== RECORDS FOR THIS TASK ==
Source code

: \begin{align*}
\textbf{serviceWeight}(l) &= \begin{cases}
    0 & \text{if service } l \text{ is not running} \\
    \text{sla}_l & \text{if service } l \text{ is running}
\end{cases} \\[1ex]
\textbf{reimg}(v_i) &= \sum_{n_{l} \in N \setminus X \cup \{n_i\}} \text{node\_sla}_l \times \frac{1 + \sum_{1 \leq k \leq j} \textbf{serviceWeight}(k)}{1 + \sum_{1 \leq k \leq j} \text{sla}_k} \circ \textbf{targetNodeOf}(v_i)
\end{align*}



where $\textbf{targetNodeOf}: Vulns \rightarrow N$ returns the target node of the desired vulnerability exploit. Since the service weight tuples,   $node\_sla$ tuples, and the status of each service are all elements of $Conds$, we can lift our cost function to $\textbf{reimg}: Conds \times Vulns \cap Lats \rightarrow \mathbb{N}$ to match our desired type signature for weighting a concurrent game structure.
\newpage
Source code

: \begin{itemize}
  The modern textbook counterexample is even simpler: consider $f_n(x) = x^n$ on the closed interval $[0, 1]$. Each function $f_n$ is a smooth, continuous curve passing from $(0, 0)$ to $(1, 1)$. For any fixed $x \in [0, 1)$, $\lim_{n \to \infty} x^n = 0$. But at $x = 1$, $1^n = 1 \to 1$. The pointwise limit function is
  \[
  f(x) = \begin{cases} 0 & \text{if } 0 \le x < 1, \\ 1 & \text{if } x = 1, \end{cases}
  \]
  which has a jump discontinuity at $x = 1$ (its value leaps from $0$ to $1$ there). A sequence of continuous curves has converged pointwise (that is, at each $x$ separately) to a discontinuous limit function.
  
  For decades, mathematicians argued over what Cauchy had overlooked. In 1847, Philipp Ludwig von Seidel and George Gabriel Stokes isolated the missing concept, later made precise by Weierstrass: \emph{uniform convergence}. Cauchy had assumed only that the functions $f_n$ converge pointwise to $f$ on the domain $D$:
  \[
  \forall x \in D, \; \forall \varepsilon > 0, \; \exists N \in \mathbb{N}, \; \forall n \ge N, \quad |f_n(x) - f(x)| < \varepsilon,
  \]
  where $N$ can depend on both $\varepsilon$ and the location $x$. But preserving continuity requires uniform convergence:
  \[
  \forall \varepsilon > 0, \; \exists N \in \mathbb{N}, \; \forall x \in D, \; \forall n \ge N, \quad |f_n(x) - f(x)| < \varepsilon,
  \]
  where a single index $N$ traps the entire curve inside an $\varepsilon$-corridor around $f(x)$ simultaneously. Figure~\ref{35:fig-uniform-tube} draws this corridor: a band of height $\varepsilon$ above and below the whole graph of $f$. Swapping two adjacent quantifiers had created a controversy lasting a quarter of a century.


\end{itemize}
===
Among the lines above, find those holding the word "serviceWeight" and state how many there are, number only.

YOUR SOLUTION - 2